__MATERIAL FOR THIS TASK__
--- START ---

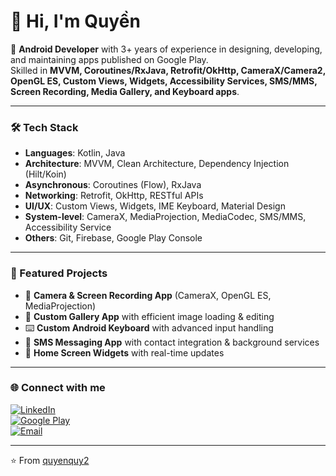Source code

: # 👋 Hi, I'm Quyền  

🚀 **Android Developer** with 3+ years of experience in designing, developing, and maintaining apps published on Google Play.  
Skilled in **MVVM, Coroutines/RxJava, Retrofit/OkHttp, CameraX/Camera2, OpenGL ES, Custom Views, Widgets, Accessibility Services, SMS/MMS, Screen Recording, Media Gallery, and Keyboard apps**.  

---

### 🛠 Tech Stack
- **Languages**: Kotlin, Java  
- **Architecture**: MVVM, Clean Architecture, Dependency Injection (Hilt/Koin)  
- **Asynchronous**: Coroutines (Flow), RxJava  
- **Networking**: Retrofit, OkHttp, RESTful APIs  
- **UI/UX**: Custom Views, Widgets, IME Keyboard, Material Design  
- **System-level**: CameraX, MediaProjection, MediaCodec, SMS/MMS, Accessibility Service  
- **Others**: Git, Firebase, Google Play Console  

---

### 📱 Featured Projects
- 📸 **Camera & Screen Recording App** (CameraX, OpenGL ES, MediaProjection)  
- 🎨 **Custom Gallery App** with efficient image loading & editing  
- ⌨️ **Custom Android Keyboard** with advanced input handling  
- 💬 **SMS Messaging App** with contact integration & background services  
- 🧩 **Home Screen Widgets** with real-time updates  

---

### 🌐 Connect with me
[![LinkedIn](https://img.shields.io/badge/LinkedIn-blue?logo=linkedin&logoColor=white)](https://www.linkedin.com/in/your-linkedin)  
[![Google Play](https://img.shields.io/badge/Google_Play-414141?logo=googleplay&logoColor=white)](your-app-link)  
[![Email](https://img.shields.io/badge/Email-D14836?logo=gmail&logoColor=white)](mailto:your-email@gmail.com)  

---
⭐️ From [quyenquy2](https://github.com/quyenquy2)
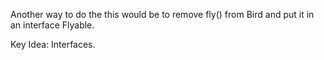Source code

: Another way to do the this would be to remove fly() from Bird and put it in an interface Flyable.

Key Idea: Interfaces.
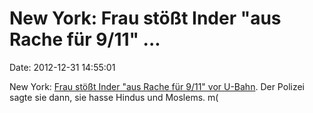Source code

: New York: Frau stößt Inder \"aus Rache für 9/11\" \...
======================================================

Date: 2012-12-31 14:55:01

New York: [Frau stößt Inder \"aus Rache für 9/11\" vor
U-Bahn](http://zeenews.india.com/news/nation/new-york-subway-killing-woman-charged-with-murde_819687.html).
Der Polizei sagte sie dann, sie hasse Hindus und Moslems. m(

--- END ---
--- START ---

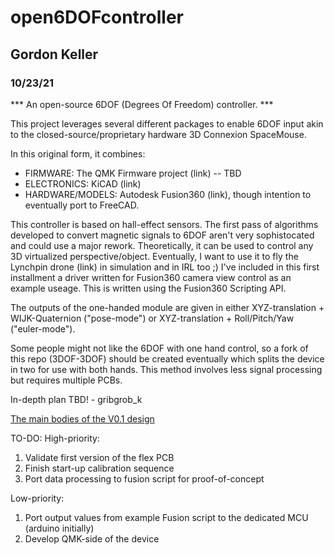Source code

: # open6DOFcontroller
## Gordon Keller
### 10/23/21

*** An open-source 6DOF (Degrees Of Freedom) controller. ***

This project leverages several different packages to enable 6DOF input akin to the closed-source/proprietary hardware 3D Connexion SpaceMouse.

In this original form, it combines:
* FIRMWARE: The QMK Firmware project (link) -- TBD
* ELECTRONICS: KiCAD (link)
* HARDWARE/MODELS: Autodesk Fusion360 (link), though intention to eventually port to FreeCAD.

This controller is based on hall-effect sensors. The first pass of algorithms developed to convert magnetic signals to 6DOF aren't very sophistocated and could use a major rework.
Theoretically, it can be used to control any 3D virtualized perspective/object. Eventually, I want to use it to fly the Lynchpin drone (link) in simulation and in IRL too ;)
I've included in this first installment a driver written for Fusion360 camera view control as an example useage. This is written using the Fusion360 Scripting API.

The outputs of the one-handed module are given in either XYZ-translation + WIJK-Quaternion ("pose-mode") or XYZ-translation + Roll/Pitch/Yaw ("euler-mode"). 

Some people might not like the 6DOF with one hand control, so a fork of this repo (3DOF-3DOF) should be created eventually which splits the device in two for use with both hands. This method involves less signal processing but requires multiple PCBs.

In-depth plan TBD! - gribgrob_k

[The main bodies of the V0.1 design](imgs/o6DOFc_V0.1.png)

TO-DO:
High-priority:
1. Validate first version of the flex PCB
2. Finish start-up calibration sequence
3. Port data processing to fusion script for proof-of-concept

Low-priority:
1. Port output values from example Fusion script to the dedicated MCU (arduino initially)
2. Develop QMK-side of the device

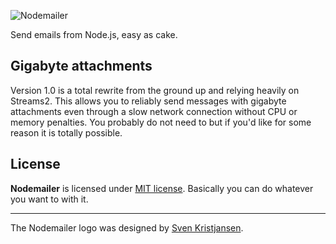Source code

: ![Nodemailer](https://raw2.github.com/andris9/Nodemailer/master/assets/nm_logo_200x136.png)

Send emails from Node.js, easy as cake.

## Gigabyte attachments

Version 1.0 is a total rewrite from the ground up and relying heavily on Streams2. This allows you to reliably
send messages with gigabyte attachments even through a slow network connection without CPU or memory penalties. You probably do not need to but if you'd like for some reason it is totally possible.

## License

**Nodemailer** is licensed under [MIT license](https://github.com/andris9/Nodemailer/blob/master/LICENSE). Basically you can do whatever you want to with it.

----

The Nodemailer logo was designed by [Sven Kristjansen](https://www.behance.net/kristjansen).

--- END ---
--- START ---

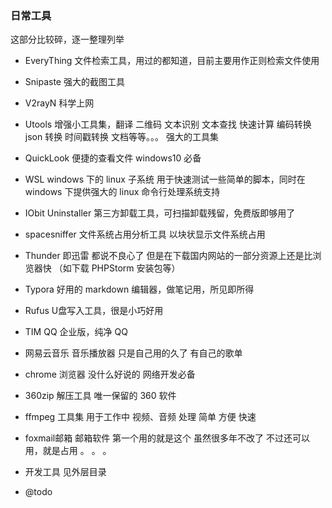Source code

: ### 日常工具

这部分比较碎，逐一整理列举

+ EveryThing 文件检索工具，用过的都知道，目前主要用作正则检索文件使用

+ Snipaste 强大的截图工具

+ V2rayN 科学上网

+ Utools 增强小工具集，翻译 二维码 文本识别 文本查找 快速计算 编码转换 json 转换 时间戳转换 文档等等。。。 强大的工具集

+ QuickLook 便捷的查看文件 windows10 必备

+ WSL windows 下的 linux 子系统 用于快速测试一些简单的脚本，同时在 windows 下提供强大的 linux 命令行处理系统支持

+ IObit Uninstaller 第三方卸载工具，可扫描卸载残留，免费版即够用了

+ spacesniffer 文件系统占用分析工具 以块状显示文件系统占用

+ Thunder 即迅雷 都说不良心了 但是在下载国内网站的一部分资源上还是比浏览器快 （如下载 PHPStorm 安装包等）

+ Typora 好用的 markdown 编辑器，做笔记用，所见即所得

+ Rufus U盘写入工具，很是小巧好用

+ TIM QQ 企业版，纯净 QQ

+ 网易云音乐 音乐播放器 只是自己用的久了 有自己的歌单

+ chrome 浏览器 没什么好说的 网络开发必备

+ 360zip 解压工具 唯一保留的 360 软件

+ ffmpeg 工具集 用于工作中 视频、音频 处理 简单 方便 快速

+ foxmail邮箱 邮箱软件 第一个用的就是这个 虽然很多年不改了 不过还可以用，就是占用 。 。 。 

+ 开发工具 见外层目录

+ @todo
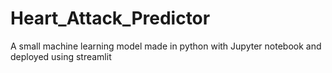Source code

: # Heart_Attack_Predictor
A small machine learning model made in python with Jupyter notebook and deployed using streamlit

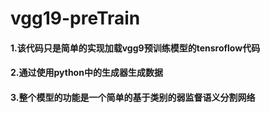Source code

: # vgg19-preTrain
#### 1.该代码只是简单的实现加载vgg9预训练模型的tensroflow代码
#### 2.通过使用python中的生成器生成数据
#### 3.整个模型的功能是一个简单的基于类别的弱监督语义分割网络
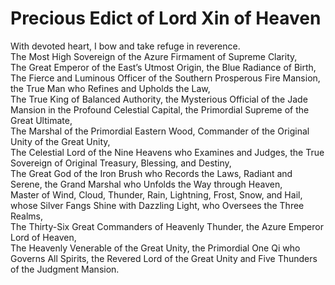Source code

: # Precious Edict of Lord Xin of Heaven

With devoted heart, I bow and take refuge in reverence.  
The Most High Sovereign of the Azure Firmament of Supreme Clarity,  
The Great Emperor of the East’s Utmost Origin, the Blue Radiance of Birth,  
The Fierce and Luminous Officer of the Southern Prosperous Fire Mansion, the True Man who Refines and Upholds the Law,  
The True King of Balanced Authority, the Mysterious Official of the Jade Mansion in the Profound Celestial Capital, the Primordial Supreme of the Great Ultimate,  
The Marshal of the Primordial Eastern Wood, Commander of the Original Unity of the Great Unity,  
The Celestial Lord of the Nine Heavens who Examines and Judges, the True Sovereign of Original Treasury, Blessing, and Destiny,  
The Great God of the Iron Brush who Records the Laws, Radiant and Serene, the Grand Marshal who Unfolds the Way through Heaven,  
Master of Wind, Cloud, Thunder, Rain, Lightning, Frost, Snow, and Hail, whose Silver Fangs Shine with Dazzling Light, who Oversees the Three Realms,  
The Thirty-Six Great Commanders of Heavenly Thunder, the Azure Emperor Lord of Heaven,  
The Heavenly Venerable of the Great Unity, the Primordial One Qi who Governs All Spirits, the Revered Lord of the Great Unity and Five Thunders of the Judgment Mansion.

--- END ---

__TASK ITEM__
In the entries above, find the line with "The Great God" and the line with "The Heavenly Venerable", then restate word for word both of them and every line between, with nothing more.

__YOUR RESPONSE__
The Great God of the Iron Brush who Records the Laws, Radiant and Serene, the Grand Marshal who Unfolds the Way through Heaven,  
Master of Wind, Cloud, Thunder, Rain, Lightning, Frost, Snow, and Hail, whose Silver Fangs Shine with Dazzling Light, who Oversees the Three Realms,  
The Thirty-Six Great Commanders of Heavenly Thunder, the Azure Emperor Lord of Heaven,  
The Heavenly Venerable of the Great Unity, the Primordial One Qi who Governs All Spirits, the Revered Lord of the Great Unity and Five Thunders of the Judgment Mansion.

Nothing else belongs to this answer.